▸ Exercise: Where does the word "stamps" appear in the data? Copy every line that holds it.

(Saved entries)
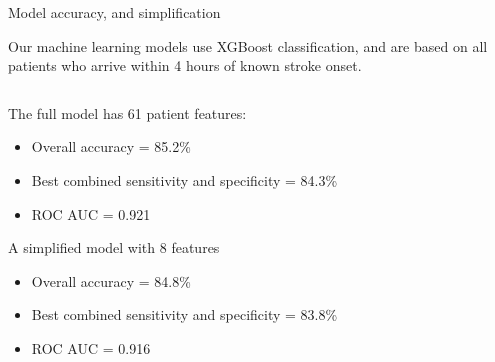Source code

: \documentclass[xcolor={usenames,dvipsnames}]{beamer}
\begin{document}

\begin{frame}{Model accuracy, and simplification}

Our machine learning models use XGBoost classification, and are based on all patients who arrive within 4 hours of known stroke onset.

\vspace{5mm}

\begin{columns}[T] %

    \begin{column}{0.5\textwidth}
    
        The full model has 61 patient features:
        
        \begin{footnotesize}
        \begin{itemize}
            \item Overall accuracy = 85.2\%
            \item Best combined sensitivity and specificity = 84.3\%
            \item ROC AUC = 0.921
        \end{itemize}
        \end{footnotesize}
        
        \vspace{3mm}
        
        A simplified model with 8 features
        
        \begin{footnotesize}
        \begin{itemize}
            \item Overall accuracy = 84.8\%
            \item Best combined sensitivity and specificity = 83.8\%
            \item ROC AUC = 0.916
        \end{itemize}
        \end{footnotesize}
    \end{column}
    

\end{columns}
\end{frame}
\end{document}
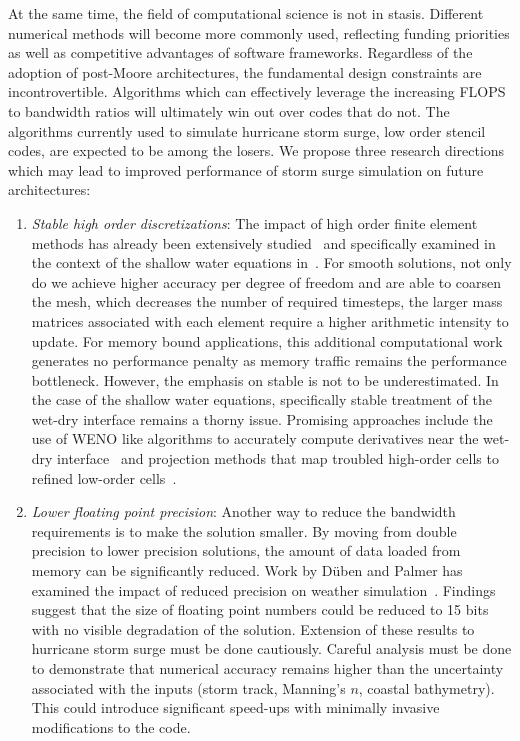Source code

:At the same time, the field of computational science is not in stasis. Different numerical methods will become more commonly used, reflecting funding priorities as well as competitive advantages of software frameworks. Regardless of the adoption of post-Moore architectures, the fundamental design constraints are incontrovertible. Algorithms which can effectively leverage the increasing FLOPS to bandwidth ratios will ultimately win out over codes that do not. The algorithms currently used to simulate hurricane storm surge, low order stencil codes, are expected to be among the losers. We propose three research directions which may lead to improved performance of storm surge simulation on future architectures:
\begin{enumerate}
\item {\em Stable high order discretizations}:
  The impact of high order finite element methods has already been extensively studied~\cite{Swirydowicz2019, Fischer2020, Friedrich2019, Breuer2016, Uphoff2017, Pazner2018} and specifically examined in the context of the shallow water equations in~\cite{Gandham2015, Wintermeyer2018, Brus2017, Brus2019, Marras2018, Bonev2018}. For smooth solutions, not only do we achieve higher accuracy per degree of freedom and are able to coarsen the mesh, which decreases the number of required timesteps, the larger mass matrices associated with each element require a higher arithmetic intensity to update. For memory bound applications, this additional computational work generates no performance penalty as memory traffic remains the performance bottleneck.
  However, the emphasis on stable is not to be underestimated. In the case of the shallow water equations, specifically stable treatment of the wet-dry interface remains a thorny issue. Promising approaches include the use of WENO like algorithms to accurately compute derivatives near the wet-dry interface~\cite{Bonev2018} and projection methods that map troubled high-order cells to refined low-order cells~\cite{Rannabauer2018}.
\item {\em Lower floating point precision}: Another way to reduce the bandwidth requirements is to make the solution smaller. By moving from double precision to lower precision solutions, the amount of data loaded from memory can be significantly reduced. Work by D\"{u}ben and Palmer has examined the impact of reduced precision on weather simulation~\cite{Dueben2014}. Findings suggest that the size of floating point numbers could be reduced to 15 bits with no visible degradation of the solution. Extension of these results to hurricane storm surge must be done cautiously. Careful analysis must be done to demonstrate that numerical accuracy remains higher than the uncertainty associated with the inputs (storm track, Manning's $n$, coastal bathymetry). This could introduce significant speed-ups with minimally invasive modifications to the code.

\end{enumerate}
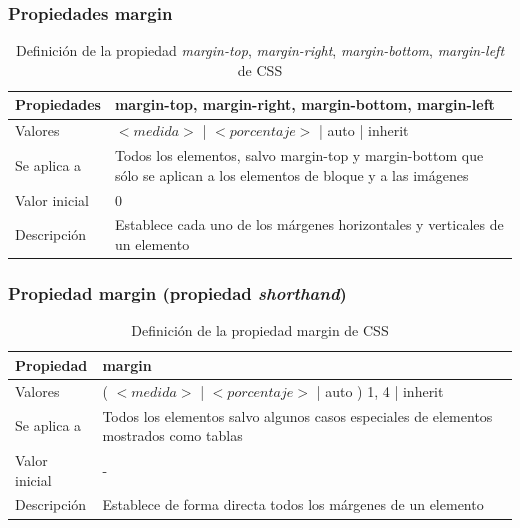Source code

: \begin{frame}
\frametitle{Propiedades margin}

\begin{center}
  \begin{table}
   \begin{tabular}{p{1.8cm}p{7.8cm}}
Propiedades &\bf{margin-top}, \bf{margin-right}, \bf{margin-bottom}, \bf{margin-left} \\ \hline
Valores & $<medida>$ | $<porcentaje>$ | auto | inherit \\ \hline
Se aplica a & Todos los elementos, salvo margin-top y margin-bottom que sólo se aplican a los elementos de bloque y a las imágenes \\ \hline
Valor inicial & 0 \\ \hline
Descripción & Establece cada uno de los márgenes horizontales y verticales de un elemento \\  \hline
  \end{tabular}
    \caption{Definición de la propiedad \emph{margin-top}, \emph{margin-right}, \emph{margin-bottom}, \emph{margin-left} de CSS}
 \end{table}
\end{center}

\end{frame}


\begin{frame}
\frametitle{Propiedad margin (propiedad \emph{shorthand})}

\begin{center}
  \begin{table}
   \begin{tabular}{p{1.8cm}p{7.8cm}}
Propiedad &\bf{margin} \\ \hline
Valores & ( $<medida>$ | $<porcentaje>$ | auto ) {1, 4} | inherit \\ \hline
Se aplica a & Todos los elementos salvo algunos casos especiales de elementos mostrados como tablas \\ \hline
Valor inicial & - \\ \hline
Descripción & Establece de forma directa todos los márgenes de un elemento \\ \hline
 \end{tabular}
   \caption{Definición de la propiedad margin de CSS}
 \end{table}
\end{center}

\end{frame}

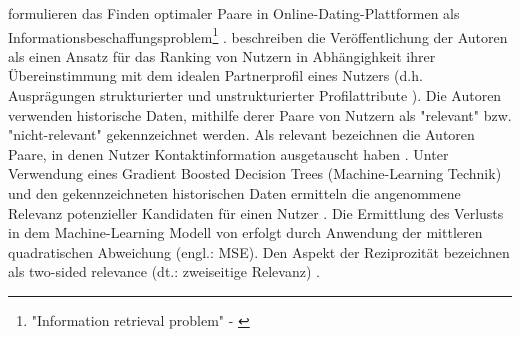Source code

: \textcite[S. 66ff.]{diaz:inproceedings} formulieren das Finden optimaler Paare in Online-Dating-Plattformen als Informationsbeschaffungsproblem\footnote{"Information retrieval problem" - \textcite[S. 67]{diaz:inproceedings}} \cite[S. 550]{koprinska:inbook}.
\textcite[S. 550]{koprinska:inbook} beschreiben die Veröffentlichung der Autoren als einen Ansatz für das Ranking von Nutzern in Abhängighkeit ihrer Übereinstimmung mit dem idealen Partnerprofil eines Nutzers (d.h. Ausprägungen strukturierter und unstrukturierter Profilattribute \cite[S. 288]{li:article}\cite[S. 272]{pizzato:2:inproceedings}).
Die Autoren verwenden historische Daten, mithilfe derer Paare von Nutzern als "relevant" bzw. "nicht-relevant" gekennzeichnet werden.
Als relevant bezeichnen die Autoren Paare, in denen Nutzer Kontaktinformation ausgetauscht haben \cite[S. 66ff.]{diaz:inproceedings}.
Unter Verwendung eines Gradient Boosted Decision Trees (Machine-Learning Technik) und den gekennzeichneten historischen Daten ermitteln \textcite[S. 69]{diaz:inproceedings} die angenommene Relevanz potenzieller Kandidaten für einen Nutzer \cite[S. 550]{koprinska:inbook}.
Die Ermittlung des Verlusts in dem Machine-Learning Modell von \textcite[S. 69]{diaz:inproceedings} erfolgt durch Anwendung der mittleren quadratischen Abweichung (engl.: \ac{MSE}).
Den Aspekt der Reziprozität bezeichnen \textcite[S. 66]{diaz:inproceedings} als two-sided relevance (dt.: zweiseitige Relevanz) \cite[S. 550]{koprinska:inbook}.

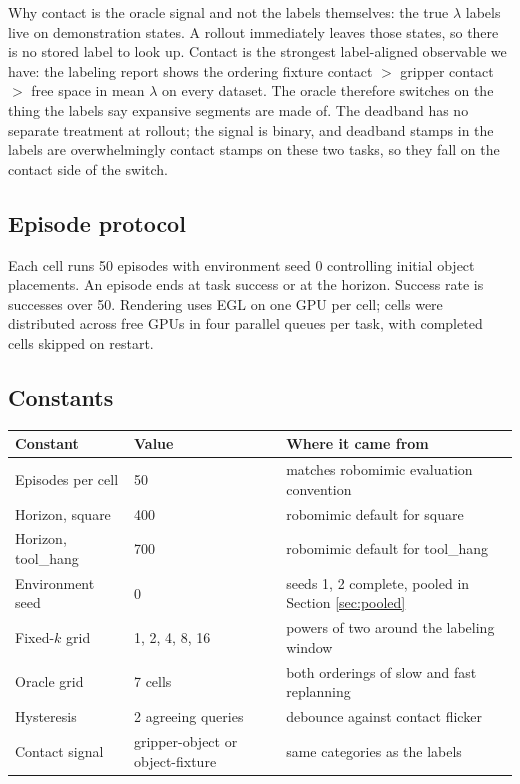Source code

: \documentclass[11pt]{article}
\begin{document}
Why contact is the oracle signal and not the labels themselves: the true
$\lambda$ labels live on demonstration states. A rollout immediately leaves those
states, so there is no stored label to look up. Contact is the strongest
label-aligned observable we have: the labeling report shows the ordering
fixture contact $>$ gripper contact $>$ free space in mean $\lambda$ on every
dataset. The oracle therefore switches on the thing the labels say expansive
segments are made of. The deadband has no separate treatment at rollout; the
signal is binary, and deadband stamps in the labels are overwhelmingly contact
stamps on these two tasks, so they fall on the contact side of the switch.

\subsection{Episode protocol}

Each cell runs 50 episodes with environment seed 0 controlling initial object
placements. An episode ends at task success or at the horizon. Success rate is
successes over 50. Rendering uses EGL on one GPU per cell; cells were distributed
across free GPUs in four parallel queues per task, with completed cells skipped on
restart.

\subsection{Constants}

\begin{center}
\small
\begin{tabular}{@{}lll@{}}
\toprule
Constant & Value & Where it came from \\
\midrule
Episodes per cell & 50 & matches robomimic evaluation convention \\
Horizon, square & 400 & robomimic default for square \\
Horizon, tool\_hang & 700 & robomimic default for tool\_hang \\
Environment seed & 0 & seeds 1, 2 complete, pooled in Section \ref{sec:pooled} \\
Fixed-$k$ grid & 1, 2, 4, 8, 16 & powers of two around the labeling window \\
Oracle grid & 7 cells & both orderings of slow and fast replanning \\
Hysteresis & 2 agreeing queries & debounce against contact flicker \\
Contact signal & gripper-object or object-fixture & same categories as the labels \\
\bottomrule
\end{tabular}
\end{center}
\end{document}

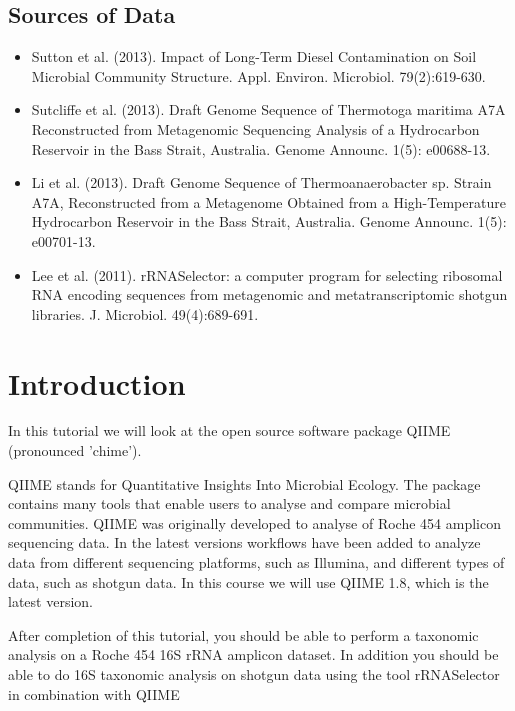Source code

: \subsection{Sources of Data}
\begin{itemize}
  \item Sutton et al. (2013). Impact of Long-Term Diesel Contamination on Soil Microbial Community Structure. Appl. Environ. Microbiol. 79(2):619-630.
  \item Sutcliffe et al. (2013). Draft Genome Sequence of Thermotoga maritima A7A Reconstructed from Metagenomic Sequencing Analysis of a Hydrocarbon Reservoir in the Bass Strait, Australia. Genome Announc. 1(5): e00688-13.
  \item Li et al. (2013). Draft Genome Sequence of Thermoanaerobacter sp. Strain A7A, Reconstructed from a Metagenome Obtained from a High-Temperature Hydrocarbon Reservoir in the Bass Strait, Australia. Genome Announc. 1(5): e00701-13.
  \item Lee et al. (2011). rRNASelector: a computer program for selecting ribosomal RNA encoding sequences from metagenomic and metatranscriptomic shotgun libraries. J. Microbiol. 49(4):689-691.
\end{itemize}


\newpage


\section{Introduction}

\begin{note}
In this tutorial we will look at the open source software package QIIME (pronounced 'chime').
\end{note}

QIIME stands for Quantitative Insights Into Microbial Ecology. The package contains many tools that enable users to analyse and compare microbial communities. QIIME was originally developed to analyse of Roche 454 amplicon sequencing data. In the latest versions workflows have been added to analyze data from different sequencing platforms, such as Illumina, and different types of data, such as shotgun data. In this course we will use QIIME 1.8, which is the latest version.

After completion of this tutorial, you should be able to perform a taxonomic analysis on a Roche 454 16S rRNA amplicon dataset. In addition you should be able to do 16S taxonomic analysis on shotgun data using the tool rRNASelector in combination with QIIME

▸ Answer to this task:
signal is binary, and deadband stamps in the labels are overwhelmingly contact
stamps on these two tasks, so they fall on the contact side of the switch.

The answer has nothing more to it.